Recherche dans la base des amendements
- Texte visé : Texte de la commission sur le projet de loi, après engagement de la procédure accélérée, relatif à la protection des enfants, (n°2841 rectifié et lettre rectificative n°, 3000)., n° 3018-A0
- Stade de lecture : 1ère lecture (1ère assemblée saisie)
- Examiné par : Assemblée nationale (séance publique)
À la première phrase de l’alinéa 6, après le mot :
« parents »
insérer les mots :
« , ses frères et sœurs ainsi que les personnes avec lesquelles il entretient des liens d’attachement stables ».

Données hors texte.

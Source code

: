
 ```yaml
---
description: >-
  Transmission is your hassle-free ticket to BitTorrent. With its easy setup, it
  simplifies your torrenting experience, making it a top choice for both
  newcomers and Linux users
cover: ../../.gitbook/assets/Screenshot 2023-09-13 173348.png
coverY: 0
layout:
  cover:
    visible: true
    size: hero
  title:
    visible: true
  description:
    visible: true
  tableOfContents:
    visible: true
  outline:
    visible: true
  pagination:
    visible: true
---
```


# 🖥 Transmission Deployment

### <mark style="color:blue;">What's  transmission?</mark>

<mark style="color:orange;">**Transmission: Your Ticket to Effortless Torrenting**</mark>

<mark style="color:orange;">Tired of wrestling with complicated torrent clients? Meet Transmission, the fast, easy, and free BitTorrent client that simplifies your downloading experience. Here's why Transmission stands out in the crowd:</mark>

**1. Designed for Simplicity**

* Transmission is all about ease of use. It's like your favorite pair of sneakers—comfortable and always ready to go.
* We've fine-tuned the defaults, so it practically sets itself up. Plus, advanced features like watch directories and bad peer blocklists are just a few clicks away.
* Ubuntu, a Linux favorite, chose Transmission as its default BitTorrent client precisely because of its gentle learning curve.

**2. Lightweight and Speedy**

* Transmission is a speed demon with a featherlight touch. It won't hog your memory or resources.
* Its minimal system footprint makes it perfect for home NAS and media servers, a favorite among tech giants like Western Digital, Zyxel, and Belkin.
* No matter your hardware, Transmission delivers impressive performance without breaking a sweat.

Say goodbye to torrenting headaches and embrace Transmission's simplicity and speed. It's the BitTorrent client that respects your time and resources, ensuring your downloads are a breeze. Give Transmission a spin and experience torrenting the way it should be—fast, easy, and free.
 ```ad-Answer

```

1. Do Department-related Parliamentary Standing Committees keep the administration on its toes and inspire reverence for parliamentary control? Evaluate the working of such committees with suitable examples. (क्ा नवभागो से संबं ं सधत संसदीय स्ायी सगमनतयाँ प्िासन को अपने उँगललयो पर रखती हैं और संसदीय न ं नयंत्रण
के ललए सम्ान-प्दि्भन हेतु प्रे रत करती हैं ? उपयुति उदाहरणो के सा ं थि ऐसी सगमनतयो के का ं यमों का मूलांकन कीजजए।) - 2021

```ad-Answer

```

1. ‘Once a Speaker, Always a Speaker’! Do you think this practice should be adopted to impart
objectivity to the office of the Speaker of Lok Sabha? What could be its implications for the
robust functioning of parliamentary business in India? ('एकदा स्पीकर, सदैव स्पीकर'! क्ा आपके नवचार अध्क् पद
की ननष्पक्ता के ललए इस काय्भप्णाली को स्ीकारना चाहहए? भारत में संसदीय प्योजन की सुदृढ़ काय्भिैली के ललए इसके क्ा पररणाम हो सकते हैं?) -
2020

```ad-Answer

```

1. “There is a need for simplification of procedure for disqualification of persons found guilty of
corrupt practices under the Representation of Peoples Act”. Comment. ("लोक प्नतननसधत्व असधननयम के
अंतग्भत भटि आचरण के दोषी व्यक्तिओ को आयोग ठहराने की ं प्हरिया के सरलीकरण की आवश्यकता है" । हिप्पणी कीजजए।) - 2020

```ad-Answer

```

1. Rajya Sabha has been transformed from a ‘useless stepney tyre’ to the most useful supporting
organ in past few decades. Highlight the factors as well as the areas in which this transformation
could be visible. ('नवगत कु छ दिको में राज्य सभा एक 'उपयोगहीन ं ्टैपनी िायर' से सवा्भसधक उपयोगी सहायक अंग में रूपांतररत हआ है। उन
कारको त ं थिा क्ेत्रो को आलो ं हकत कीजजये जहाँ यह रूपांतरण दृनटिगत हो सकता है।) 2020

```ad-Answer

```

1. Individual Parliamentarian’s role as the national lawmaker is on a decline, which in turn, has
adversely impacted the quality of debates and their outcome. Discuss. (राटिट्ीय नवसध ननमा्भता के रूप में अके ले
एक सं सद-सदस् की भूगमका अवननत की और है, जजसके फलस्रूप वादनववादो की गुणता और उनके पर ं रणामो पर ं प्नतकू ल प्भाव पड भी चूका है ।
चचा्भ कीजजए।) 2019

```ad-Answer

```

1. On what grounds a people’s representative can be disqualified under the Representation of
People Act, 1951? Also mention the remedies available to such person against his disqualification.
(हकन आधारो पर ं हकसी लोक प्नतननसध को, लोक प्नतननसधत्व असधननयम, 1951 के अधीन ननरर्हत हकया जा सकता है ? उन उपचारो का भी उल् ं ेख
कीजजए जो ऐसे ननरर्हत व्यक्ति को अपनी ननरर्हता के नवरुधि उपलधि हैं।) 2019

Cet amendement vise à mieux prendre en compte, dans le projet pour l’enfant, l’ensemble des liens affectifs structurants de l’enfant confié.
L’article 1er bis prévoit utilement que le projet pour l’enfant prend en compte les relations personnelles de l’enfant avec ses parents, sauf si cela n’est pas possible ou si son intérêt commande une autre solution.
Toutefois, pour un enfant protégé, les liens essentiels à sa stabilité affective ne se limitent pas toujours aux seuls parents. Les relations avec ses frères et sœurs, ainsi qu’avec les personnes auprès desquelles il a construit des liens d’attachement stables, peuvent constituer des repères déterminants dans son parcours.
Ces liens peuvent notamment concerner un membre de la famille élargie, un tiers digne de confiance, un assistant familial, un parrain ou une personne ayant durablement participé à l’accompagnement de l’enfant. Leur prise en compte ne doit évidemment intervenir que lorsqu’elle est conforme à l’intérêt de l’enfant.
Le présent amendement ne crée aucun droit automatique au maintien de ces relations. Il prévoit simplement que le projet pour l’enfant les identifie et les prenne en considération, afin d’éviter que des ruptures affectives importantes ne soient ignorées dans la construction de son parcours.